President walks back threats amid market volatility, but pressure to cut rates continues
President Donald Trump said Tuesday he has “no intention” of firing Federal Reserve Chair Jerome Powell before the end of his term in May 2026, walking back days of escalating threats that had rattled global markets and prompted fresh scrutiny of the Fed’s independence.
“None whatsoever,” Trump told reporters in the Oval Office when asked if he planned to remove Powell. “Never did.”
The remark marked a sharp reversal from recent statements, including a declaration last week that “if I want him out of there, he’ll be out real fast,” and a social media post branding Powell a “major loser.” Those comments had fueled speculation that Trump was considering an unprecedented move to oust the central bank chief—a move many economists warned could spark a financial crisis.
Following Trump’s latest statement, US stock futures surged across major indexes, extending a broader rebound after Monday’s tariff-fueled sell-off.
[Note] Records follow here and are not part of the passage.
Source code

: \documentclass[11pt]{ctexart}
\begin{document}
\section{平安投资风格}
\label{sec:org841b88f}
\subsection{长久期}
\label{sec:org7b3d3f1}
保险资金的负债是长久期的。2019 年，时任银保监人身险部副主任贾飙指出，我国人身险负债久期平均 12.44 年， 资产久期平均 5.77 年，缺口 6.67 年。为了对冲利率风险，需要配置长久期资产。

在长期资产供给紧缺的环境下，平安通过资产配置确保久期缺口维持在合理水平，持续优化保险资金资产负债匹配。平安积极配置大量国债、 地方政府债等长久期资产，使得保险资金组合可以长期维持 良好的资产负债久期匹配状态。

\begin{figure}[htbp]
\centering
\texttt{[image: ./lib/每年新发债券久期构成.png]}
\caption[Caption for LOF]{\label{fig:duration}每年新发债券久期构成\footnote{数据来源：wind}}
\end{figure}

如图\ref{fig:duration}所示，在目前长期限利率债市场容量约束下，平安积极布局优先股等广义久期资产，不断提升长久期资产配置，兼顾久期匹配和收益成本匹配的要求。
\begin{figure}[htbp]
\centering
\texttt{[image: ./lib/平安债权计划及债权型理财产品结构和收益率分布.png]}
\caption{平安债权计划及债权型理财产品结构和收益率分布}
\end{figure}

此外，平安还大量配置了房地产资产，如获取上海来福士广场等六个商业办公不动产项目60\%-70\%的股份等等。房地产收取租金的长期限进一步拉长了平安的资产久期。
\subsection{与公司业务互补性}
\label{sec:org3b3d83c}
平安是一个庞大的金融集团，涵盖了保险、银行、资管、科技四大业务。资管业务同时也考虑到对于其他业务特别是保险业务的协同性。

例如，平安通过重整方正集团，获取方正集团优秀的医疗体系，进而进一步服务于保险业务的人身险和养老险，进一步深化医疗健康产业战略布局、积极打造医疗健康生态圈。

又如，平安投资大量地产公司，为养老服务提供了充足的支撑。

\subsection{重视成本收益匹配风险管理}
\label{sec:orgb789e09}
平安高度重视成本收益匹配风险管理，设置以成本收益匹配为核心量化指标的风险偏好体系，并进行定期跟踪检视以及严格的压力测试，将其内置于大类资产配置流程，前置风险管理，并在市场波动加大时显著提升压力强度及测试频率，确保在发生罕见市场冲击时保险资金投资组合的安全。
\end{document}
Markets relieved, but pressure on Fed remains
Trump’s clarification brought a measure of stability to financial markets, which had reacted with alarm to the prospect of political interference at the Fed. The S&P 500 rose 2.5%, and the Nasdaq climbed 2.7% on Tuesday, buoyed by both Trump’s comments and optimism over a possible thaw in the US-China trade war.
Despite softening his stance on Powell’s job security, Trump maintained pressure on the Fed to act. “I would like to see him be a little more active in terms of his idea to lower interest rates,” he said. “This is a perfect time to lower interest rates.”
Trump has long argued that the Fed should slash rates to stimulate growth and offset the impact of his tariff policy, which has introduced inflationary pressures and disrupted global trade. Powell, meanwhile, has warned against cutting rates too quickly, citing the need to maintain inflation expectations and preserve policy credibility.
Central bank independence under strain
The president’s attacks on Powell have drawn sharp criticism from economists, former Fed officials, and market analysts, who view the Fed’s independence as a cornerstone of US financial stability. Any direct attempt to remove the Fed chair could undermine confidence in monetary policy and trigger a capital flight from US assets, analysts say.
“You don’t mess with central bank independence lightly—especially not in today’s circumstances,” wrote one economist. “If loose monetary policy were thrown into an already unstable inflationary and tariff mix, the dollar would fall further, the flight from US assets would accelerate, and long-term borrowing costs would rise.”
Others noted that even if Powell were removed, his replacement would still need to be confirmed and would hold only one vote on the rate-setting committee, limiting their ability to unilaterally influence policy. In such a scenario, Trump might be forced to overhaul the entire board—an outcome some warn could turn the Fed into a politicised body and sow deeper market chaos.
Still, the episode has raised broader questions about the future of central bank leadership in an increasingly polarised political climate. As economist Dario Perkins quipped on social media, “Given the overt pressure coming from this administration, who would want to be the next Fed chair anyway?”